The plan was simple- we would each take it at our own pace, and meet at the summit. This never happened. At 1:30 in the afternoon I was sick of waiting. I hid my pack in some bushes and backtracked my trail to the campsite. I passed nobody on the trail, and found the campsite empty. I didn't want to go any farther back down the mountain, so I headed back to the summit.
I retrieved my pack from the bushes, and decided to follow the trail for a while the way the four of us were going to go together. It was always possible that my brother had changed plans and switched trails in order to see more of the mountain. After 45 minutes, I was back at the summit. I figured that there was nothing more that I could do to find them, so I decided to return to the campsite and put up my hammock in the shade. Whether they had taken the wrong trail, gotten totally lost, or had an accident along the way, there was no reasonable way for me to find out by myself.
After setting up my hammock, I went up to the trail and tied a red streamer to a tree limb. I was hoping that anyone to see it would walk over to it, where I could see someone from my hammock. I then settled in for a nice long rest.
"Hey doofus" were the words that got my attention at about 5:00 that afternoon. My brother had finally arrived at the campsite, alone. He asked where the stream was, explaining the situation. He and his friends had made a wrong turn early on in the hike, and had ended up on the other side of the stream with the waterfall. They had realized their mistake early, and had attempted to correct themselves, but only ended up back on the same trail. During this alternate hike, Frank wandered off with his camera, and it was at least half an hour until he was found. Frank had also neglected to drink much water, and suffered from a mild case of heat stroke. This further slowed their progress. They finally found a trail that cut across to the yellow trail, which went down and back up several hundred feet. They had followed the yellow trail until they came to the first good camping spot. My brother left Bill and Frank there and went ahead to find me and more water, since they had run out. I followed him back to their campsite, which was about 20 minutes back down the trail, past Sweet Clover Junction. My brother and Bill went for water, and left me with Frank. He was asleep on the tent, which was not set up yet, and he looked like a wreck. This was how he stayed until morning, except for moving off of the tent and moving into it when it was set up.
The next morning Frank was back to normal, and, feet clad only in sandals, he walked down the mountain without incident. I kept a slow pace going back down, having to pause every so often to wait for the others. Finally, at about 10:00 in the morning, we arrived back home safely, only about twenty-four hours after we departed.
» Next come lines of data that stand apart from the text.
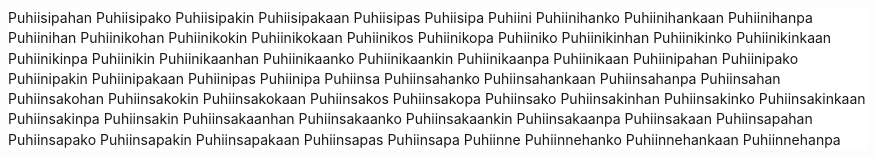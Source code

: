 Puhiisipahan
Puhiisipako
Puhiisipakin
Puhiisipakaan
Puhiisipas
Puhiisipa
Puhiini
Puhiinihanko
Puhiinihankaan
Puhiinihanpa
Puhiinihan
Puhiinikohan
Puhiinikokin
Puhiinikokaan
Puhiinikos
Puhiinikopa
Puhiiniko
Puhiinikinhan
Puhiinikinko
Puhiinikinkaan
Puhiinikinpa
Puhiinikin
Puhiinikaanhan
Puhiinikaanko
Puhiinikaankin
Puhiinikaanpa
Puhiinikaan
Puhiinipahan
Puhiinipako
Puhiinipakin
Puhiinipakaan
Puhiinipas
Puhiinipa
Puhiinsa
Puhiinsahanko
Puhiinsahankaan
Puhiinsahanpa
Puhiinsahan
Puhiinsakohan
Puhiinsakokin
Puhiinsakokaan
Puhiinsakos
Puhiinsakopa
Puhiinsako
Puhiinsakinhan
Puhiinsakinko
Puhiinsakinkaan
Puhiinsakinpa
Puhiinsakin
Puhiinsakaanhan
Puhiinsakaanko
Puhiinsakaankin
Puhiinsakaanpa
Puhiinsakaan
Puhiinsapahan
Puhiinsapako
Puhiinsapakin
Puhiinsapakaan
Puhiinsapas
Puhiinsapa
Puhiinne
Puhiinnehanko
Puhiinnehankaan
Puhiinnehanpa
Sitting here in front of my computer, typing this essay on this cold winter night, recalling this event from so many months ago, I realize how much I have enjoyed all of my trips up Schunemunk, especially this one with my brother. I haven't returned there since, although I did go hiking with some members of my Boy Scout troop at Philmont Scout Ranch in Cimarron, New Mexico. Even though any of the ten days on the trail there involved longer hikes, higher elevations, and heavier packs, none of them had as much meaning as that one five mile hike on that spring morning, or the equal on the next morning. Those experiences will be with me for the rest of my life in memory. Only the feeling of the wind blowing in my face at 60 miles per hour on the 12441' summit of Mt. Baldy in New Mexico could ever rival the feeling of walking along the top of Schunemunk on a crisp, cold spring morning, with the world spreading out below.